Collection entries
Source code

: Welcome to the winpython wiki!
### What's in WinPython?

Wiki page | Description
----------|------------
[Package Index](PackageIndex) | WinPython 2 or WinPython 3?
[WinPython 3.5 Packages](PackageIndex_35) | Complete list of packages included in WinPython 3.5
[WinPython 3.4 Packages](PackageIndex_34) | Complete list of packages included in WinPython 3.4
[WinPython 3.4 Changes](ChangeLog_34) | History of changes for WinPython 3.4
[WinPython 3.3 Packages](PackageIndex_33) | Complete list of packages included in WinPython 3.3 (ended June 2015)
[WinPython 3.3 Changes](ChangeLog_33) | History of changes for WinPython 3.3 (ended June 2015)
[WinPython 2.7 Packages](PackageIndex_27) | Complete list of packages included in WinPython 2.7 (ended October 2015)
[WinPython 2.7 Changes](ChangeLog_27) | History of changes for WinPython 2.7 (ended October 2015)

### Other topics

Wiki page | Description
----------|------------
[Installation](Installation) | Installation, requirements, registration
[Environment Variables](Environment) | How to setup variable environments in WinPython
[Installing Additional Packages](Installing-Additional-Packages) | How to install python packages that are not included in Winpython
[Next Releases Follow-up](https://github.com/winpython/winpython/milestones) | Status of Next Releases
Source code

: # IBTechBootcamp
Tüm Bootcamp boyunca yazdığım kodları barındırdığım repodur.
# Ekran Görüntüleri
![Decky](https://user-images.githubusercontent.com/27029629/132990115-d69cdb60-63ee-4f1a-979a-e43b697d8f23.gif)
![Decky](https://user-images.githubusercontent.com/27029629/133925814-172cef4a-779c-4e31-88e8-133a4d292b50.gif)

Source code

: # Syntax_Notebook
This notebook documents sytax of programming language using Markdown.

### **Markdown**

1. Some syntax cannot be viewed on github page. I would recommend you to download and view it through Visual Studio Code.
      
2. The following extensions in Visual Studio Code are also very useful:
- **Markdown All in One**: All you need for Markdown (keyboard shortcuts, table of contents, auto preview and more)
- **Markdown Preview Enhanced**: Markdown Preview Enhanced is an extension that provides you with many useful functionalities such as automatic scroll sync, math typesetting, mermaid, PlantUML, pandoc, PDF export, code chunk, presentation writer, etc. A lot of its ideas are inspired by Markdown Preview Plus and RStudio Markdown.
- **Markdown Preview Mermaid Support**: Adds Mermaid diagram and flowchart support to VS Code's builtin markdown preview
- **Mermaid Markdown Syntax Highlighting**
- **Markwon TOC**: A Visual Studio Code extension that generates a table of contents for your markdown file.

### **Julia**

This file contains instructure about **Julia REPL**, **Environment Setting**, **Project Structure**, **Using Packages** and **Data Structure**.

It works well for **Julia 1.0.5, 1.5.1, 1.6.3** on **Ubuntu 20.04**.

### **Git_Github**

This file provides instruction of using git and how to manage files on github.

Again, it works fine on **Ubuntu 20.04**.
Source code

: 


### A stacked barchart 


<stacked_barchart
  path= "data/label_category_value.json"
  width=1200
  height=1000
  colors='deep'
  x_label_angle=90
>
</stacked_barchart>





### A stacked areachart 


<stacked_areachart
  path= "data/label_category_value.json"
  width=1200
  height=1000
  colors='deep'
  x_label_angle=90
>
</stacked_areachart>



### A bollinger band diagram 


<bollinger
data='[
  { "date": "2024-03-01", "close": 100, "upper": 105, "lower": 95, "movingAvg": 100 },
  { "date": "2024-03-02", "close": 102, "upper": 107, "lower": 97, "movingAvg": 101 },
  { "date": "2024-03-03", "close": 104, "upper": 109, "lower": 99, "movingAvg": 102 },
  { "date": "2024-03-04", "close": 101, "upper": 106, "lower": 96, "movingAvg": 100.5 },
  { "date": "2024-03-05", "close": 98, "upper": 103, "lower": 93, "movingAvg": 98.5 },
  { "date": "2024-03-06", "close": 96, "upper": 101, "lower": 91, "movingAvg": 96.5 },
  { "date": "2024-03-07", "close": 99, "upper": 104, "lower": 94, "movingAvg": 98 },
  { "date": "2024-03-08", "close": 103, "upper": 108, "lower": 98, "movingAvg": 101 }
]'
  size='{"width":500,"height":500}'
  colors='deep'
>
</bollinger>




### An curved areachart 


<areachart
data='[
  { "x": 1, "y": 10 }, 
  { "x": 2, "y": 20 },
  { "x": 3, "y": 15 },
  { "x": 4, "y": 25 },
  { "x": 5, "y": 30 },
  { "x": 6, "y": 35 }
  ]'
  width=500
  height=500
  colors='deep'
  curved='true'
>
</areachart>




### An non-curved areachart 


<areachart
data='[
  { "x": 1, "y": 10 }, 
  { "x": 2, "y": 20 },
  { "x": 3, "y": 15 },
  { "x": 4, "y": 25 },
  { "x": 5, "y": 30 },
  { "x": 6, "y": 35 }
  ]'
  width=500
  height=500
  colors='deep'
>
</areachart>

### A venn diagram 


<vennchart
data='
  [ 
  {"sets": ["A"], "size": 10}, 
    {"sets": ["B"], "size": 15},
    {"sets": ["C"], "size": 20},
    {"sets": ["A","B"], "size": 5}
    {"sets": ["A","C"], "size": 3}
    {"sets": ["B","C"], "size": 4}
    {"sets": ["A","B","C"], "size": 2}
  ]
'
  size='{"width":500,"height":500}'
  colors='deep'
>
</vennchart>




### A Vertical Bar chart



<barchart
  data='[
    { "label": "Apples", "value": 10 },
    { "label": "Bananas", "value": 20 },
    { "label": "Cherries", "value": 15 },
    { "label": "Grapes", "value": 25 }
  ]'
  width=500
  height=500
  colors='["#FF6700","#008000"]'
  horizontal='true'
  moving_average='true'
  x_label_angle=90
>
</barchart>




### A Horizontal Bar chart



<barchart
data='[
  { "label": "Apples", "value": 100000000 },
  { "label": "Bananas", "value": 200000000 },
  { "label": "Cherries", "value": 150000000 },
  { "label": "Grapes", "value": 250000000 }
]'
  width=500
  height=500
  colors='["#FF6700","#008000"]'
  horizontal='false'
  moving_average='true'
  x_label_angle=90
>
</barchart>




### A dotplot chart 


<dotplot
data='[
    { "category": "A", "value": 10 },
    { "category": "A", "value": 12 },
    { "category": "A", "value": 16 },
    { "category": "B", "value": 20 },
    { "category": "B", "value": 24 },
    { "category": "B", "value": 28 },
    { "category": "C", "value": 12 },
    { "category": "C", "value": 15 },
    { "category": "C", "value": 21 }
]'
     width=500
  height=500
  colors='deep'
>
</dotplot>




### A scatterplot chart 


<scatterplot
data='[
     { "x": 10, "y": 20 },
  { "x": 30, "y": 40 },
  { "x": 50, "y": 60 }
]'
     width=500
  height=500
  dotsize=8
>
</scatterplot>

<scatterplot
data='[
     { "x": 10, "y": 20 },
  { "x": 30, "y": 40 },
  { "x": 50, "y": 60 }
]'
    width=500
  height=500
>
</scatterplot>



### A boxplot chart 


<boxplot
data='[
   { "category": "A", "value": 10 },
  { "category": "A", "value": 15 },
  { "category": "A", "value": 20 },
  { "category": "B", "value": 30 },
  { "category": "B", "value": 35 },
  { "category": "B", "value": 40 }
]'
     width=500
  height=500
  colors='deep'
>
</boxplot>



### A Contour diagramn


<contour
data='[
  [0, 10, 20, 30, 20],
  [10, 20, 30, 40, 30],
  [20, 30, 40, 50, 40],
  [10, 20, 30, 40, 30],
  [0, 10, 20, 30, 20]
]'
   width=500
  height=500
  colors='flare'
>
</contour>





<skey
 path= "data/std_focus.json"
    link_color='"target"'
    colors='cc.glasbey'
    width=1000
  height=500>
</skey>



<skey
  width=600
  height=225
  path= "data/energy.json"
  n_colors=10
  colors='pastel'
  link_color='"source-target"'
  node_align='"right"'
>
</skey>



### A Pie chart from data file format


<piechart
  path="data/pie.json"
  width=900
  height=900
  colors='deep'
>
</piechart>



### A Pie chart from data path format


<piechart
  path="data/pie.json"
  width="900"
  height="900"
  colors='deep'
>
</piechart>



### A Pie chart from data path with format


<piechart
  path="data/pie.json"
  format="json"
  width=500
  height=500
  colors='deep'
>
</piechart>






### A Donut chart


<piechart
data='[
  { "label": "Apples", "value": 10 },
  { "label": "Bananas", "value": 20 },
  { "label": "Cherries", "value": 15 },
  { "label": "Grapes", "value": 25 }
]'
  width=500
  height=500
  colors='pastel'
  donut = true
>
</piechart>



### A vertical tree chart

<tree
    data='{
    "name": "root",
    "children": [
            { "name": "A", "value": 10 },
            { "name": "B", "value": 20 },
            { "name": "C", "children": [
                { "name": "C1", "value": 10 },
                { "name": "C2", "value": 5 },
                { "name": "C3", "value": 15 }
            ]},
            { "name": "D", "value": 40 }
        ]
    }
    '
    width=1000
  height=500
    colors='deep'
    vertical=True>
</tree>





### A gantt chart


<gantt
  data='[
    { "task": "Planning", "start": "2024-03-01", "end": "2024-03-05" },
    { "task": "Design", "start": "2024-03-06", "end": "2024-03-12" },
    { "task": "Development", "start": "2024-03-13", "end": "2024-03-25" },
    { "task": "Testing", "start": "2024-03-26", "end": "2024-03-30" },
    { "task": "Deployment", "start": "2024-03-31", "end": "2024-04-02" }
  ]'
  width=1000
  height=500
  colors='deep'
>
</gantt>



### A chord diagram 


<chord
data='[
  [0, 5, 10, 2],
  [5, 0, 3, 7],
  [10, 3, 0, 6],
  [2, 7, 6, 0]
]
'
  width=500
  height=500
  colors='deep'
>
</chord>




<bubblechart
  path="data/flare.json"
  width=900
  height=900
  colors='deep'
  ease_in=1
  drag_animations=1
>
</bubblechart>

§ TASK DESCRIPTION:
Find the string "table" in the entries above and return each line that holds it.

§ RESPONSE:
- **Markdown All in One**: All you need for Markdown (keyboard shortcuts, table of contents, auto preview and more)
- **Markwon TOC**: A Visual Studio Code extension that generates a table of contents for your markdown file.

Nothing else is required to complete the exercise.